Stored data
——————————

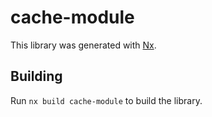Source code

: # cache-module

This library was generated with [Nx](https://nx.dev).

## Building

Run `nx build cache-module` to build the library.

——————————

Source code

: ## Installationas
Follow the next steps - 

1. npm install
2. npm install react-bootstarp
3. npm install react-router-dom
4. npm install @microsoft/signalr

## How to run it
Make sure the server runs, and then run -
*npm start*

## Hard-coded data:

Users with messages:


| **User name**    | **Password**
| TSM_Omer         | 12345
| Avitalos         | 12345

——————————

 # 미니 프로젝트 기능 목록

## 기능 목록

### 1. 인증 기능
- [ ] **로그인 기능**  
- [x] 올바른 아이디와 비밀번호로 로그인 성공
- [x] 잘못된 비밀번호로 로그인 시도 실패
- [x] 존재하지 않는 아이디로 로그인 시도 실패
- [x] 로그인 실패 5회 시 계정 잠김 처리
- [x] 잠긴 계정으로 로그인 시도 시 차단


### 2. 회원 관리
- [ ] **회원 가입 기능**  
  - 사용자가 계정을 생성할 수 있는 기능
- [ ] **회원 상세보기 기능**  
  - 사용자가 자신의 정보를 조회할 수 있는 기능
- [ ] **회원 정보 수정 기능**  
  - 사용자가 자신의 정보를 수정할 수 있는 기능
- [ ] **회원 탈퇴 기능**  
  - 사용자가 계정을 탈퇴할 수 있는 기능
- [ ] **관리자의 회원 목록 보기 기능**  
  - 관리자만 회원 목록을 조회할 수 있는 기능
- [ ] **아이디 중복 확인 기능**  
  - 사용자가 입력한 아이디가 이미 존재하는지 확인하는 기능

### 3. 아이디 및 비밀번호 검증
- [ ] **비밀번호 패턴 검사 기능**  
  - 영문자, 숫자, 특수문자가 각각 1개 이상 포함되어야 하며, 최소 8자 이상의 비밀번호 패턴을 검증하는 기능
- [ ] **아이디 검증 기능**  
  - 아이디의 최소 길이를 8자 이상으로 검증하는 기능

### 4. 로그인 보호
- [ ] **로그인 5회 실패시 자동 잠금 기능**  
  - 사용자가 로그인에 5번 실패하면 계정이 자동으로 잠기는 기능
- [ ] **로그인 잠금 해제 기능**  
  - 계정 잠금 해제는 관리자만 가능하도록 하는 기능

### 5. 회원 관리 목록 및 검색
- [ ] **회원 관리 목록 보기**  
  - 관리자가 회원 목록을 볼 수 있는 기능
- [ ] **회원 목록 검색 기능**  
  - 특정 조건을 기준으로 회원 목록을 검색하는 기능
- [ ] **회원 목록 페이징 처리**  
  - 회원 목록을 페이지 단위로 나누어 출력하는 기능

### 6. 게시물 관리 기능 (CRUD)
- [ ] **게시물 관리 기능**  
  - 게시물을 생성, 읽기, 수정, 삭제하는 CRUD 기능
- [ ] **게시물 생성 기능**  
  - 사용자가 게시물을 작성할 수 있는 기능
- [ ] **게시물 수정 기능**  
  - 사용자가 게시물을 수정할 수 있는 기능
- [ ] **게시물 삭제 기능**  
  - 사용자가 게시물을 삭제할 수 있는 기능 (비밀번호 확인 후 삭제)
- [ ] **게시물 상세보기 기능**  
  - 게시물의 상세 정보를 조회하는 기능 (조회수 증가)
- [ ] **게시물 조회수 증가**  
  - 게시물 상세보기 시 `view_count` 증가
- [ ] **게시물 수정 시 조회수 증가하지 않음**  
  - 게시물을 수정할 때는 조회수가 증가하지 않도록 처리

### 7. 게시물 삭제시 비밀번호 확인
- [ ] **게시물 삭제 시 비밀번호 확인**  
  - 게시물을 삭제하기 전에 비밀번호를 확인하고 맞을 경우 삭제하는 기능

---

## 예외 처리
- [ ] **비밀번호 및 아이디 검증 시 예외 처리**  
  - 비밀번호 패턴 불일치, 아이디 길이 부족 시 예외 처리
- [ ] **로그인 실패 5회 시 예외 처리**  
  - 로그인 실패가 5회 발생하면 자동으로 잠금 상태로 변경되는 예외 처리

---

——————————

* ABOUT THIS TASK *
In the data above, find each line where the string "삭제하는" appears, then copy it.

* TASK RESULT *
  - 게시물을 생성, 읽기, 수정, 삭제하는 CRUD 기능
  - 게시물을 삭제하기 전에 비밀번호를 확인하고 맞을 경우 삭제하는 기능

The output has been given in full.